NLTK provides you with a lot of built-in resources. In this notetbook, I show you how to read in some other resources that are also interesting, including some I have used in my own research. To do so, I rely on loading in a variety of different lexicons, which are sets of words and associated values, scores, ratings, or similar. 

To use this notebook, you can read the basic description about each resource and then copy the code in case you would like to incorporate these resources into your final project. You should be able to directly copy and paste this code if you'd like to use it!

I read each resource in as a dictionary and demontrate the keys/values for you. If you would prefer to download them yourself [you can grab them here](https://github.com/scs-vuw/LING226). But this notebook will also point you to the relevant sources to cite if you do use these resources. All of the resources I have here are for English, although some of these authors also provide data in other languages – you'll need to search that up yourself if you're interested in similar lexicons for languages other than English. 

In [None]:
# make a helper function to create dictionaries. 

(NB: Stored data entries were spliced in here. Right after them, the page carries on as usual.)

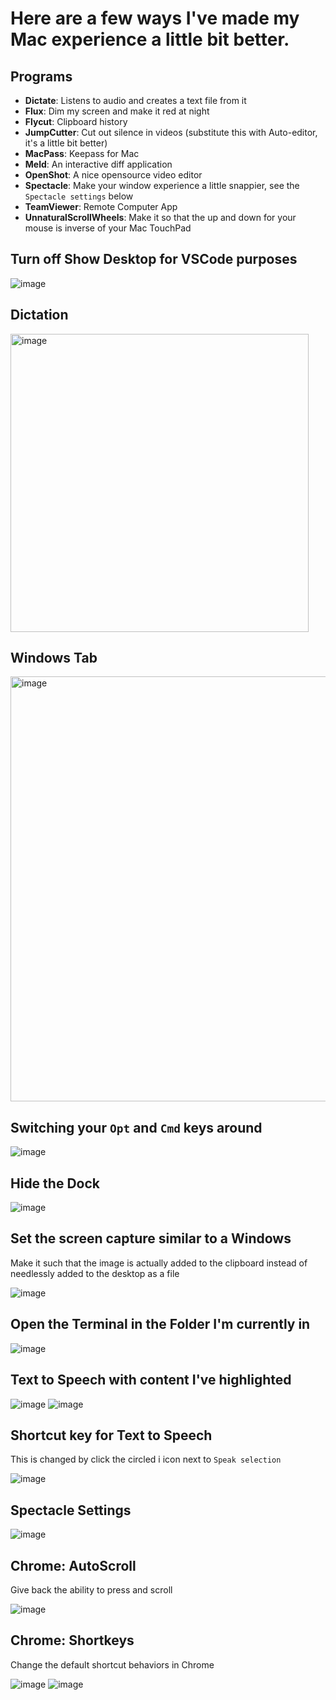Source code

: 
# Here are a few ways I've made my Mac experience a little bit better.

## Programs
- **Dictate**: Listens to audio and creates a text file from it
- **Flux**: Dim my screen and make it red at night
- **Flycut**: Clipboard history
- **JumpCutter**: Cut out silence in videos (substitute this with Auto-editor, it's a little bit better)
- **MacPass**: Keepass for Mac
- **Meld**: An interactive diff application
- **OpenShot**: A nice opensource video editor
- **Spectacle**: Make your window experience a little snappier, see the `Spectacle settings` below
- **TeamViewer**: Remote Computer App
- **UnnaturalScrollWheels**: Make it so that the up and down for your mouse is inverse of your Mac TouchPad

## Turn off Show Desktop for VSCode purposes
![image](https://github.com/tisaconundrum2/Computer_Knowledge/assets/11879769/f06f0e63-49f0-4843-9c07-c07460868519)

## Dictation
<img width="477" alt="image" src="https://github.com/tisaconundrum2/Computer_Knowledge/assets/11879769/480e5987-1f62-4fc5-adb0-3fe0f59ab06c">

## Windows Tab
<img width="680" alt="image" src="https://user-images.githubusercontent.com/11879769/235310843-7610e09d-0e91-4d34-8961-64f672226fea.png">

## Switching your `Opt` and `Cmd` keys around
![image](https://user-images.githubusercontent.com/11879769/206865075-948e4a0d-0c2d-4520-9d1d-aaeed15908d7.png)

## Hide the Dock
![image](https://user-images.githubusercontent.com/11879769/206865199-b18ccf4c-bfeb-4ae0-8e5c-b22db24a9a96.png)

## Set the screen capture similar to a Windows
Make it such that the image is actually added to the clipboard instead of needlessly added to the desktop as a file

![image](https://user-images.githubusercontent.com/11879769/206865251-a915d229-2f12-49ea-be67-2de24a132640.png)

## Open the Terminal in the Folder I'm currently in
![image](https://user-images.githubusercontent.com/11879769/206865371-2a7a5dce-0f0f-40b8-8ba7-b6600dc5b5fe.png)

## Text to Speech with content I've highlighted
![image](https://user-images.githubusercontent.com/11879769/206865619-8db91e23-c19d-4536-8713-bfe49c9616b7.png)
![image](https://user-images.githubusercontent.com/11879769/206865462-c049f24d-68a4-479f-82bd-7f48cc531873.png)

## Shortcut key for Text to Speech
This is changed by click the circled i icon next to `Speak selection`

![image](https://user-images.githubusercontent.com/11879769/206865497-04e96e93-5fb5-4965-9cba-781759788d4c.png)

## Spectacle Settings
![image](https://user-images.githubusercontent.com/11879769/206865839-f546a750-49d7-47d9-8dd1-e9c9e4583cee.png)

## Chrome: AutoScroll
Give back the ability to press and scroll

![image](https://user-images.githubusercontent.com/11879769/206865971-1ecb58d3-0e99-4d29-b71f-0dbb189872cf.png)

## Chrome: Shortkeys
Change the default shortcut behaviors in Chrome

![image](https://user-images.githubusercontent.com/11879769/206866011-e349ab46-57bf-428b-84e8-d03b25cf3614.png)
![image](https://user-images.githubusercontent.com/11879769/206866314-f4ffcace-a41b-4766-9813-61d0468f194c.png)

# to grab the resource by url, we'll import requests
import requests

def get_word_rating_resource(url):
  """helper function to get lexical resources for LING226 students
  resources are hosted on github as .txt in the form of Word\tValue\n
  """
  # read the raw text and split on newlines
  raw = requests.get(url).text.split('\n')
  
  # split each pair and convert value to rounded float
  # the if statement is there to avoid indexing errors when a row in a resource doesn't have complete data
  raw_list = [(pair.split('\t')[0], round(float(pair.split('\t')[1]), 3)) for pair in raw if len(pair.split('\t')) == 2]

  # create a dictionary and return it
  return dict(raw_list)

# Word Frequency Values

Word frequency refers to how frequent a word appears in general usage. One simplistic analysis one can make is to associate less frequent words with more difficult vocabulary. There are a lot of different frequency lists out there. The resource I will give you here are the [SUBTLXus frequency measures.](https://www.ugent.be/pp/experimentele-psychologie/en/research/documents/subtlexus)

These frequency measures are taken from a large corpus of subtitles in American television and movies. Using this method, the authors have created frequency lists for a variety of different languages, which you can explore on their website. 

I have only included the Log10WF, (logarithmic 10 word frequency), which is a normalized measure of frequency that takes into account the logarithmic distribution of words in corpora. A higher value means that the word is more frequent. Also, keep in mind this data includes both capitalized and lowercased versions of some words – this was because the authors wanted to take proper names into account.

You would want to use frequency for any comparison of vocabulary between texts in English. For example, you could compute the average frequency of the words in a text. 

## How are these values different from `FreqDist` or `ConditionalFreqDist`?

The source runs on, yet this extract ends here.